Exercise:
In the data below, the answer is the run of lines from the line containing "וַיִּקַּח֩ אֲדֹנֵ֨י יוֹסֵ֜ף" through the line containing "וַיְבָ֥רֶךְ אֶת־יוֹסֵ֖ף וַיֹּאמַ֑ר", both included; print it exactly and nothing else.

(Saved entries)
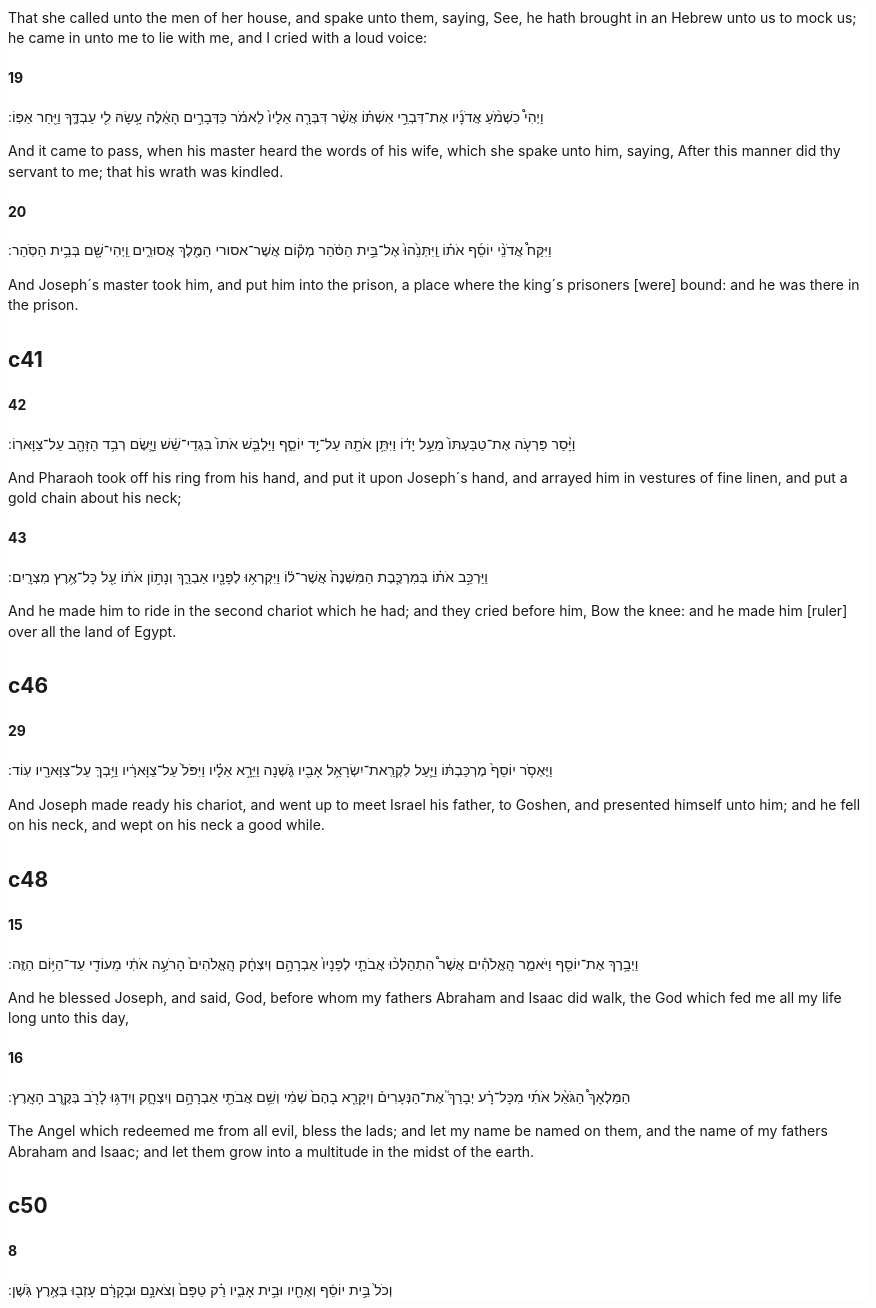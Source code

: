 That she called unto the men of her house, and spake unto them, saying, See, he hath brought in an Hebrew unto us to mock us; he came in unto me to lie with me, and I cried with a loud voice:
#### 19
וַיְהִי֩ כִשְׁמֹ֨עַ אֲדֹנָ֜יו אֶת־דִּבְרֵ֣י אִשְׁתּ֗וֹ אֲשֶׁ֨ר דִּבְּרָ֤ה אֵלָיו֙ לֵאמֹ֔ר כַּדְּבָרִ֣ים הָאֵ֔לֶּה עָ֥שָׂהּ לִ֖י עַבְדֶּ֑ךָ וַיִּ֖חַר אַפּֽוֹ ׃

And it came to pass, when his master heard the words of his wife, which she spake unto him, saying, After this manner did thy servant to me; that his wrath was kindled.
#### 20
וַיִּקַּח֩ אֲדֹנֵ֨י יוֹסֵ֜ף אֹת֗וֹ וַֽיִּתְּנֵ֙הוּ֙ אֶל־בֵּ֣ית הַסֹּ֔הַר מְק֕וֹם אֲשֶׁר־אסורי הַמֶּ֖לֶךְ אֲסוּרִ֑ים וַֽיְהִי־שָׁ֖ם בְּבֵ֥ית הַסֹּֽהַר ׃

And Joseph´s master took him, and put him into the prison, a place where the king´s prisoners [were] bound: and he was there in the prison.
## c41
#### 42
וַיָּ֨סַר פַּרְעֹ֤ה אֶת־טַבַּעְתּוֹ֙ מֵעַ֣ל יָד֔וֹ וַיִּתֵּ֥ן אֹתָ֖הּ עַל־יַ֣ד יוֹסֵ֑ף וַיַּלְבֵּ֤שׁ אֹתוֹ֙ בִּגְדֵי־שֵׁ֔שׁ וַיָּ֛שֶׂם רְבִ֥ד הַזָּהָ֖ב עַל־צַוָּארֽוֹ ׃

And Pharaoh took off his ring from his hand, and put it upon Joseph´s hand, and arrayed him in vestures of fine linen, and put a gold chain about his neck;
#### 43
וַיַּרְכֵּ֣ב אֹת֗וֹ בְּמִרְכֶּ֤בֶת הַמִּשְׁנֶה֙ אֲשֶׁר־ל֔וֹ וַיִּקְרְא֥וּ לְפָנָ֖יו אַבְרֵ֑ךְ וְנָת֣וֹן אֹת֔וֹ עַ֖ל כָּל־אֶ֥רֶץ מִצְרָֽיִם ׃

And he made him to ride in the second chariot which he had; and they cried before him, Bow the knee: and he made him [ruler] over all the land of Egypt.
## c46
#### 29
וַיֶּאְסֹ֤ר יוֹסֵף֙ מֶרְכַּבְתּ֔וֹ וַיַּ֛עַל לִקְרַֽאת־יִשְׂרָאֵ֥ל אָבִ֖יו גֹּ֑שְׁנָה וַיֵּרָ֣א אֵלָ֗יו וַיִּפֹּל֙ עַל־צַוָּארָ֔יו וַיֵּ֥בְךְּ עַל־צַוָּארָ֖יו עֽוֹד ׃

And Joseph made ready his chariot, and went up to meet Israel his father, to Goshen, and presented himself unto him; and he fell on his neck, and wept on his neck a good while.
## c48
#### 15
וַיְבָ֥רֶךְ אֶת־יוֹסֵ֖ף וַיֹּאמַ֑ר הָֽאֱלֹהִ֡ים אֲשֶׁר֩ הִתְהַלְּכ֨וּ אֲבֹתַ֤י לְפָנָיו֙ אַבְרָהָ֣ם וְיִצְחָ֔ק הָֽאֱלֹהִים֙ הָרֹעֶ֣ה אֹתִ֔י מֵעוֹדִ֖י עַד־הַיּ֥וֹם הַזֶּֽה ׃

And he blessed Joseph, and said, God, before whom my fathers Abraham and Isaac did walk, the God which fed me all my life long unto this day,
#### 16
הַמַּלְאָךְ֩ הַגֹּאֵ֨ל אֹתִ֜י מִכָּל־רָ֗ע יְבָרֵךְ֮ אֶת־הַנְּעָרִים֒ וְיִקָּרֵ֤א בָהֶם֙ שְׁמִ֔י וְשֵׁ֥ם אֲבֹתַ֖י אַבְרָהָ֣ם וְיִצְחָ֑ק וְיִדְגּ֥וּ לָרֹ֖ב בְּקֶ֥רֶב הָאָֽרֶץ ׃

The Angel which redeemed me from all evil, bless the lads; and let my name be named on them, and the name of my fathers Abraham and Isaac; and let them grow into a multitude in the midst of the earth.
## c50
#### 8
וְכֹל֙ בֵּ֣ית יוֹסֵ֔ף וְאֶחָ֖יו וּבֵ֣ית אָבִ֑יו רַ֗ק טַפָּם֙ וְצֹאנָ֣ם וּבְקָרָ֔ם עָזְב֖וּ בְּאֶ֥רֶץ גֹּֽשֶׁן ׃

Expected answer:
וַיִּקַּח֩ אֲדֹנֵ֨י יוֹסֵ֜ף אֹת֗וֹ וַֽיִּתְּנֵ֙הוּ֙ אֶל־בֵּ֣ית הַסֹּ֔הַר מְק֕וֹם אֲשֶׁר־אסורי הַמֶּ֖לֶךְ אֲסוּרִ֑ים וַֽיְהִי־שָׁ֖ם בְּבֵ֥ית הַסֹּֽהַר ׃

And Joseph´s master took him, and put him into the prison, a place where the king´s prisoners [were] bound: and he was there in the prison.
## c41
#### 42
וַיָּ֨סַר פַּרְעֹ֤ה אֶת־טַבַּעְתּוֹ֙ מֵעַ֣ל יָד֔וֹ וַיִּתֵּ֥ן אֹתָ֖הּ עַל־יַ֣ד יוֹסֵ֑ף וַיַּלְבֵּ֤שׁ אֹתוֹ֙ בִּגְדֵי־שֵׁ֔שׁ וַיָּ֛שֶׂם רְבִ֥ד הַזָּהָ֖ב עַל־צַוָּארֽוֹ ׃

And Pharaoh took off his ring from his hand, and put it upon Joseph´s hand, and arrayed him in vestures of fine linen, and put a gold chain about his neck;
#### 43
וַיַּרְכֵּ֣ב אֹת֗וֹ בְּמִרְכֶּ֤בֶת הַמִּשְׁנֶה֙ אֲשֶׁר־ל֔וֹ וַיִּקְרְא֥וּ לְפָנָ֖יו אַבְרֵ֑ךְ וְנָת֣וֹן אֹת֔וֹ עַ֖ל כָּל־אֶ֥רֶץ מִצְרָֽיִם ׃

And he made him to ride in the second chariot which he had; and they cried before him, Bow the knee: and he made him [ruler] over all the land of Egypt.
## c46
#### 29
וַיֶּאְסֹ֤ר יוֹסֵף֙ מֶרְכַּבְתּ֔וֹ וַיַּ֛עַל לִקְרַֽאת־יִשְׂרָאֵ֥ל אָבִ֖יו גֹּ֑שְׁנָה וַיֵּרָ֣א אֵלָ֗יו וַיִּפֹּל֙ עַל־צַוָּארָ֔יו וַיֵּ֥בְךְּ עַל־צַוָּארָ֖יו עֽוֹד ׃

And Joseph made ready his chariot, and went up to meet Israel his father, to Goshen, and presented himself unto him; and he fell on his neck, and wept on his neck a good while.
## c48
#### 15
וַיְבָ֥רֶךְ אֶת־יוֹסֵ֖ף וַיֹּאמַ֑ר הָֽאֱלֹהִ֡ים אֲשֶׁר֩ הִתְהַלְּכ֨וּ אֲבֹתַ֤י לְפָנָיו֙ אַבְרָהָ֣ם וְיִצְחָ֔ק הָֽאֱלֹהִים֙ הָרֹעֶ֣ה אֹתִ֔י מֵעוֹדִ֖י עַד־הַיּ֥וֹם הַזֶּֽה ׃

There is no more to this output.